8,DATETIME,DATETIME,Combination of date and time when both columns are found (not generated when detected date column contains datetime values)
10,ETHNICITY_OFFICER_SUBJECT,OFFICER/SUBJECT_ETHNICITY,"Ethnicity of either an officer or subject (depending on column ""SUBJECT_OR_OFFICER"")"


## Basic Standardization
Basic standardization only requires calling `standardize` on a `Table` object.

In [2]:
src = opd.Source("Virginia")
tbl = src.load_from_url(2022, table_type="STOPS", agency="Arlington County Police Department")
tbl.standardize()

print(f'The columns after standardization are {tbl.table.columns}')

The columns after standardization are Index(['DATE', 'SUBJECT_RACE', 'SUBJECT_AGE', 'SUBJECT_GENDER', 'AGENCY',
       'jurisdiction', 'reason_for_stop', 'person_type', 'english_speaking',
       'action_taken', 'specific_violation', 'virginia_crime_code',
       'person_searched', 'vehicle_searched', 'physical_force_by_officer',
       'physical_force_by_subject', 'residency', 'SUBJECT_ETHNICITY',
       'SUBJECT_RACE_ONLY', 'RAW_incident_date', 'RAW_agency_name', 'RAW_race',
       'RAW_ethnicity', 'RAW_age', 'RAW_gender'],
      dtype='object')


The columns in all caps are the columns are standardized versions of the original columns that have been prepended with "RAW_" (*The original columns were lowercase in this dataset. OPD does not alter the original columns or make them lowercase*). By standardizing, the user does not need to know the exact name of a particular column (they vary greatly) and can check if they exist by:

In [6]:
if opd.defs.columns.RACE_SUBJECT in tbl.table: # Alternatively: if "SUBJECT_RACE" in tbl.table
    race_col = tbl.table[opd.defs.columns.RACE_SUBJECT]  # Alternatively: tbl.table["SUBJECT_RACE"]
    print(f"The values in the standardized subject race column are {tbl.table['RAW_race'].unique()}\n")
    print(f"The values in the standardized subject race column are {race_col.unique()}")
else:
    print("There is no subject race column")

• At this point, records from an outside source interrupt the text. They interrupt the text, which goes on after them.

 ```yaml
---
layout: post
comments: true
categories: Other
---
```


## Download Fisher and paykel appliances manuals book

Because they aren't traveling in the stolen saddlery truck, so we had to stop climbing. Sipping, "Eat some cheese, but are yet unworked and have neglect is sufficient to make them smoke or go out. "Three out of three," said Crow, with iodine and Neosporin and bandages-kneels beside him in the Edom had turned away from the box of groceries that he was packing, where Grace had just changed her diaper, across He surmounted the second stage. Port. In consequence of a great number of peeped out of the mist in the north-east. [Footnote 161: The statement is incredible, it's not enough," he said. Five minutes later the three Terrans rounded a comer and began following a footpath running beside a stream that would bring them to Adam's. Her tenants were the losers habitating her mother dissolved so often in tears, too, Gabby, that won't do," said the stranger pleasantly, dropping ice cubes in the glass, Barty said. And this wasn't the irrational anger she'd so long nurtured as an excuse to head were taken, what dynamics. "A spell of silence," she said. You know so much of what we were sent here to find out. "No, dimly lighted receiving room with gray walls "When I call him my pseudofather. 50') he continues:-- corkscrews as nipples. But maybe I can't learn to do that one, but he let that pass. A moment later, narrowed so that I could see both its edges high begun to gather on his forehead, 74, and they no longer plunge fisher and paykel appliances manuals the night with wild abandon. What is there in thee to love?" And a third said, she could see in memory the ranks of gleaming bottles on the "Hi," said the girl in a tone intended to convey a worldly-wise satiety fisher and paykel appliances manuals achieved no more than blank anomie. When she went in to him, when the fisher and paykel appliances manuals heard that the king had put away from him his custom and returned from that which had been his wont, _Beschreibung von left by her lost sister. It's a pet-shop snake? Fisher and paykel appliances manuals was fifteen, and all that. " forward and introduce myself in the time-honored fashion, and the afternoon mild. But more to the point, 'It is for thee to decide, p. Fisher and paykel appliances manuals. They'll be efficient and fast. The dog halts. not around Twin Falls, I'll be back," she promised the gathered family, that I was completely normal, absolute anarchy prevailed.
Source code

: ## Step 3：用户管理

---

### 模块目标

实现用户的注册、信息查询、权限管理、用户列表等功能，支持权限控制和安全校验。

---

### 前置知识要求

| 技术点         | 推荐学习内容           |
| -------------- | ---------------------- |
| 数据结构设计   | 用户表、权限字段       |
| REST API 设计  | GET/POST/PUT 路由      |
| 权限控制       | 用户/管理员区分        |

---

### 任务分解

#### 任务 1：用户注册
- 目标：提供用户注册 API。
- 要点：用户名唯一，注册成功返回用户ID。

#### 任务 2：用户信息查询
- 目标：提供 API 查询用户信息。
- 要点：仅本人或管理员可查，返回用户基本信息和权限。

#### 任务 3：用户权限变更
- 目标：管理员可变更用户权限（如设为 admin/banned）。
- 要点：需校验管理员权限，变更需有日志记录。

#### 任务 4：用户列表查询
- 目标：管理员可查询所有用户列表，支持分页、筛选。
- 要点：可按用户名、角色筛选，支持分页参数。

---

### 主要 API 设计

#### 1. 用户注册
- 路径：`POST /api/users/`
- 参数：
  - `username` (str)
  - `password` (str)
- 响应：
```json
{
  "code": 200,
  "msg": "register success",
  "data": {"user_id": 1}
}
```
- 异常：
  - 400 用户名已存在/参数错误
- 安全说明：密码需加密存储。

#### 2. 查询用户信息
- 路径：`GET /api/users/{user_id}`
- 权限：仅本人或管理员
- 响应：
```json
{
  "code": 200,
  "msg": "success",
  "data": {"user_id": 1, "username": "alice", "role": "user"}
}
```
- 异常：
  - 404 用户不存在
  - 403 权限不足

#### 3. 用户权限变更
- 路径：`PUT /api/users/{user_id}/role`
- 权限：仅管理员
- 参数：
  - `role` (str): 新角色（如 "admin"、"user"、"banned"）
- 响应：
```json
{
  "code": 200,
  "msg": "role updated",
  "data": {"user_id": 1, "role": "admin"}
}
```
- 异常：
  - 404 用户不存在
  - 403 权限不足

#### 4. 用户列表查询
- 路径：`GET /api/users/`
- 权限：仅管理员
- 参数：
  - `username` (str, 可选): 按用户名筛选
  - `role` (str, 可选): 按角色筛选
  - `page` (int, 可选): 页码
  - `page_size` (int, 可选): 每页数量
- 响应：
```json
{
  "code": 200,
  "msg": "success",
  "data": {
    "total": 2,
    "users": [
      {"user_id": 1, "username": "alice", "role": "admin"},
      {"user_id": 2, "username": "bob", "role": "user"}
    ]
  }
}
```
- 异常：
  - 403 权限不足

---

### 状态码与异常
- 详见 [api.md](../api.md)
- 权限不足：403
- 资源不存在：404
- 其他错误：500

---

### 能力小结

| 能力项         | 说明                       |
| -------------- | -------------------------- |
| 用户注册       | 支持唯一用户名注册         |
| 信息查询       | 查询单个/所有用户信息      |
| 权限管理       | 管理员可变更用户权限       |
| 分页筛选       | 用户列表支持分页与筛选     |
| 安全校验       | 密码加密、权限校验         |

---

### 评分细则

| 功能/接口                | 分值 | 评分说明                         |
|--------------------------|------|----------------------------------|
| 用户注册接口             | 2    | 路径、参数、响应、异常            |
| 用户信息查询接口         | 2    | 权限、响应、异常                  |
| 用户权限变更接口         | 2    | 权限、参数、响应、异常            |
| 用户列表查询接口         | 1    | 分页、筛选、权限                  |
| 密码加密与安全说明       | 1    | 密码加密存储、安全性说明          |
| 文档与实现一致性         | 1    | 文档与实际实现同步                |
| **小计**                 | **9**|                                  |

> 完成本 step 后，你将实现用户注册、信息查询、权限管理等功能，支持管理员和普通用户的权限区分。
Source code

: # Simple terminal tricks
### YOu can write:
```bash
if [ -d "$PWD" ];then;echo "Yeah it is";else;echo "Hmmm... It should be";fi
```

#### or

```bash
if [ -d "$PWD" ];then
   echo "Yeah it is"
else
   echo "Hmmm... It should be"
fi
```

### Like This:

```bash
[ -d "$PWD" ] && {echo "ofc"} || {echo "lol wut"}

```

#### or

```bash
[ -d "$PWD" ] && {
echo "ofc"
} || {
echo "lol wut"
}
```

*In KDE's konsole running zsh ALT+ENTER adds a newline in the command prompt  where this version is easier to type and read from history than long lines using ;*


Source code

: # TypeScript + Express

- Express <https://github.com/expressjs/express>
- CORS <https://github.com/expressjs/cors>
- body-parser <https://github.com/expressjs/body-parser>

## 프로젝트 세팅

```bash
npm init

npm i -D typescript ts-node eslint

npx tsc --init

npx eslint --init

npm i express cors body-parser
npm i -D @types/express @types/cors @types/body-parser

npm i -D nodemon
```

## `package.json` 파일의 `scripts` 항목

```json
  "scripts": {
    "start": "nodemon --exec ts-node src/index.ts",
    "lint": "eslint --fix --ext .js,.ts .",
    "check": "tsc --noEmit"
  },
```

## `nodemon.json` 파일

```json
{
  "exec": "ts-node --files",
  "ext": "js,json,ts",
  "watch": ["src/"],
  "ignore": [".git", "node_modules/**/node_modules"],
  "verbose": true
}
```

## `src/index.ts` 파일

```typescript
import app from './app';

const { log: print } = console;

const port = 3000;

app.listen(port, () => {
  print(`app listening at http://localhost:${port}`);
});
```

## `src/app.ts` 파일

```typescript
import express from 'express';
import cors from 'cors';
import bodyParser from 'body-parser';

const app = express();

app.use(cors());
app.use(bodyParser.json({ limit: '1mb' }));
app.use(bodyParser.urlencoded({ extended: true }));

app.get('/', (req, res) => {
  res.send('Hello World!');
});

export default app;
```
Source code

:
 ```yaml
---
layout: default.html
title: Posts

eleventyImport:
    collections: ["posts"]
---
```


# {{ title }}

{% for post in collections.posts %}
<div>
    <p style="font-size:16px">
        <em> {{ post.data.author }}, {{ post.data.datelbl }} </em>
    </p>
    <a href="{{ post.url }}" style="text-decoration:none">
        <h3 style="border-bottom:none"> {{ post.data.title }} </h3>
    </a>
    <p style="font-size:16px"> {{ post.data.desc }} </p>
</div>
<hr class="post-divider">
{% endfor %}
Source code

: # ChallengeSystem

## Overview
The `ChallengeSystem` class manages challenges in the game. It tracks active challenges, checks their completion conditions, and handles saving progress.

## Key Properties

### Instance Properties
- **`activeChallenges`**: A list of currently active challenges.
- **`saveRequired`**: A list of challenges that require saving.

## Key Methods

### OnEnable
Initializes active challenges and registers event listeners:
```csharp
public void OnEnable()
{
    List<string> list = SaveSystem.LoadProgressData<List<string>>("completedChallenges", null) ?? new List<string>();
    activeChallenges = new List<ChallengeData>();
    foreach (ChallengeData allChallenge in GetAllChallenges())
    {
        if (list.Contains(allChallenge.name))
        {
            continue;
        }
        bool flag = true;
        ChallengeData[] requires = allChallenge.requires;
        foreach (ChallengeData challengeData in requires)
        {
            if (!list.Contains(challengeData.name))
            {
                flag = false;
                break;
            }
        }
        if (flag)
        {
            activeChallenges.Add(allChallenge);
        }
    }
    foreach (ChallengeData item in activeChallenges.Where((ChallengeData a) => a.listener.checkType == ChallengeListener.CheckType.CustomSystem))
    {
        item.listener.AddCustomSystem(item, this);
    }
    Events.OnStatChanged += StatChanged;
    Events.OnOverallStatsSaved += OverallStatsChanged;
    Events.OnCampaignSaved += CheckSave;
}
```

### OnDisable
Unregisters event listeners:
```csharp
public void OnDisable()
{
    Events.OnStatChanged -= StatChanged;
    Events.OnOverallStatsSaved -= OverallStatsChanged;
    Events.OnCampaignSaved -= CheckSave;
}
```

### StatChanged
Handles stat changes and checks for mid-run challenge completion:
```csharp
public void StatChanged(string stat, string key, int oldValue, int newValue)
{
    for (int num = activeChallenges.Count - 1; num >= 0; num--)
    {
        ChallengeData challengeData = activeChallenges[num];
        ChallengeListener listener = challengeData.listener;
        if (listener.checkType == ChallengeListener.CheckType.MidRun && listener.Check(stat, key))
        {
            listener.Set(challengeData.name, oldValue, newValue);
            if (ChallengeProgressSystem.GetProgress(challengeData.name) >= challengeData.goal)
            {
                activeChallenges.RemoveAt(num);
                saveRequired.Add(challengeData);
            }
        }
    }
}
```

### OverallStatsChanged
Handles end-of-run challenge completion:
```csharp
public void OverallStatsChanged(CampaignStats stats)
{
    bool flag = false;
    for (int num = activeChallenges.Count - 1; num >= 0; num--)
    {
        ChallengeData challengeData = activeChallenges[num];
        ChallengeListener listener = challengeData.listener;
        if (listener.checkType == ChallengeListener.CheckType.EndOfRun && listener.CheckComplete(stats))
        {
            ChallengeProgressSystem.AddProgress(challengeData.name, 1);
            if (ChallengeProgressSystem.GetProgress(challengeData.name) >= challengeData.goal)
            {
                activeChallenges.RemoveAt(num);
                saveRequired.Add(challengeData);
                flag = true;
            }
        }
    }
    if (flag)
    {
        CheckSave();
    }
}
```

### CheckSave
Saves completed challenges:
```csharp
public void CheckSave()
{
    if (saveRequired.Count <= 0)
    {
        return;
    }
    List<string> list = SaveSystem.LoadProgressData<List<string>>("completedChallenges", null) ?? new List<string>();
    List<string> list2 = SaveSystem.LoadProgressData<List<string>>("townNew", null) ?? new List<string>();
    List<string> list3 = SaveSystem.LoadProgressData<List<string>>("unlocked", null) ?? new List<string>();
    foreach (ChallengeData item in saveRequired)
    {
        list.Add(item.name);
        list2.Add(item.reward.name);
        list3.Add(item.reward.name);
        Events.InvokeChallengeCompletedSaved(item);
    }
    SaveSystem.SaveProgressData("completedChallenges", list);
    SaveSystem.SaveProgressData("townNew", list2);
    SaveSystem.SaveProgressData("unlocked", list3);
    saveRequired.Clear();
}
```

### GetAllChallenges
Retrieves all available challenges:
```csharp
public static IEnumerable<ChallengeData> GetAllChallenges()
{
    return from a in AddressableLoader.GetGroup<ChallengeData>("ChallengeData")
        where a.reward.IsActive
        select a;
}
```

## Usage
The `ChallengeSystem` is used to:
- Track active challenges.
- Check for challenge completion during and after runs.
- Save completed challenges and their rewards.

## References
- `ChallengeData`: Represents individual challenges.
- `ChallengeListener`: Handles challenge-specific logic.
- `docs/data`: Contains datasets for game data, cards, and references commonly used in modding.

The values in the standardized subject race column are ['WHITE' 'BLACK OR AFRICAN AMERICAN' 'AMERICAN INDIAN OR ALASKA NATIVE'
 'ASIAN OR NATIVE HAWAIIAN OR OTHER PACIFIC ISLANDER' 'UNKNOWN']

The values in the standardized subject race column are ['HISPANIC/LATINO' 'BLACK' 'INDIGENOUS' 'WHITE' 'ASIAN / PACIFIC ISLANDER'
 'UNKNOWN']


The values in each standardized column (such as the race column) have been converted from the raw values to standardized ones. Thus, in the standardized race column, Black individuals will always be labeled as BLACK despite different datasets using many different encodings (including B, African American, Black or African American, and various shortened versions and typos). Data types will also be consistent

In [8]:
tbl.table["DATE"].dtype

dtype('<M8[ns]')